Section 395.002(9)(b), Florida Statutes, defines "emergency medical condition" to mean:
(b) With respect to a pregnant woman:
That there is inadequate time to effect safe transfer to another hospital prior to delivery;
That a transfer may pose a threat to the health and safety of the patient or fetus; or
That there is evidence of the onset and persistence of uterine contractions[4] or rupture of the membranes.

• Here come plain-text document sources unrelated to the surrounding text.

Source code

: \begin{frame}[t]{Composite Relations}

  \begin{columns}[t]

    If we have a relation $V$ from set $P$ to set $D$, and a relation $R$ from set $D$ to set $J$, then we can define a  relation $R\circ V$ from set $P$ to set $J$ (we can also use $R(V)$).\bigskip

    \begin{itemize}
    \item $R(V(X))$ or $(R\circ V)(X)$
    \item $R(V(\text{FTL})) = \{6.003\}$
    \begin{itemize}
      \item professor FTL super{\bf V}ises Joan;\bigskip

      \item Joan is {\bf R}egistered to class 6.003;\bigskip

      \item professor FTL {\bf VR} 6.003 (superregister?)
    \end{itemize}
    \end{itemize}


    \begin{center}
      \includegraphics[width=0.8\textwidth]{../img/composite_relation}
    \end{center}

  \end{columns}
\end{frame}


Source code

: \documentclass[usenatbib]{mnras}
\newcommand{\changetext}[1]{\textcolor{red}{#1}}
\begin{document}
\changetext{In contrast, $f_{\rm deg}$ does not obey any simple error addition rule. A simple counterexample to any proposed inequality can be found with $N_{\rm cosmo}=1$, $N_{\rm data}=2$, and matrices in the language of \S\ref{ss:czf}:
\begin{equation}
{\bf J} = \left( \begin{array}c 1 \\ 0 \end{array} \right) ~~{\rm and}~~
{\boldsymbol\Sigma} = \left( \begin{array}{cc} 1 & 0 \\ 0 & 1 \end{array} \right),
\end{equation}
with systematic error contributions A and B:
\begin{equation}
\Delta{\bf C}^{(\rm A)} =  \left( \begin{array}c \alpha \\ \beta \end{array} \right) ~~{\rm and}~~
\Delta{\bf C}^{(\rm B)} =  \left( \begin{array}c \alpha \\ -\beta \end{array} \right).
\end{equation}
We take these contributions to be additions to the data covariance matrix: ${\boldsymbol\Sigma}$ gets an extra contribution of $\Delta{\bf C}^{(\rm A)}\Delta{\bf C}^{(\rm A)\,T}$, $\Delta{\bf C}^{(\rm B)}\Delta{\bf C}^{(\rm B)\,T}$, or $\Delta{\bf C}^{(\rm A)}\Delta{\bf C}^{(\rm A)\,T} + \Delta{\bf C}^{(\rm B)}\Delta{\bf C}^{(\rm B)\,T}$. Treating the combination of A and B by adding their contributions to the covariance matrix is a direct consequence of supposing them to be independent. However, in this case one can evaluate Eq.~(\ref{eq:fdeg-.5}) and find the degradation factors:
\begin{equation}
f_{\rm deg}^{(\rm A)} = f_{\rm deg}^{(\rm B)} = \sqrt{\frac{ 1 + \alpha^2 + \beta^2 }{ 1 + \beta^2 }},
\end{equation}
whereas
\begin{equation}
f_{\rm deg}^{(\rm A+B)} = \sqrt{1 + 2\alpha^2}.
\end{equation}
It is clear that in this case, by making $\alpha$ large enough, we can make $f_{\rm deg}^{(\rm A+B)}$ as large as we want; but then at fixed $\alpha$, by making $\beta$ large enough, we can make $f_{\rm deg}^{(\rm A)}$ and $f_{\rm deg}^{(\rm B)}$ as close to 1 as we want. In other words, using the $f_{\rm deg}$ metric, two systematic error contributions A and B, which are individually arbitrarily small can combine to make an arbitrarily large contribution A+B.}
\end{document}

The Plan does not define "practicable." However, "practicable" is a commonly understood word that, as defined by Webster's dictionary, means "capable of being done, effected, or performed; feasible." Webster's New Twentieth Century Dictionary, Second Edition (1979). See Seagrave v. State, 802 So. 2d 281, 286 (Fla. 2001)("When necessary, the plain and ordinary meaning of words [in a statute] can be ascertained by reference to a dictionary.").
The NICA brochure
Responding to Section 766.316, Florida Statutes, NICA developed a brochure, titled "Peace of Mind for an Unexpected Problem" (the NICA brochure), which contained a clear and concise explanation of a patient's rights and limitations under the Plan, and distributed the brochure to participating physicians and hospitals so they could furnish a copy of it to their obstetrical patients. (Petitioner's Exhibit 7.)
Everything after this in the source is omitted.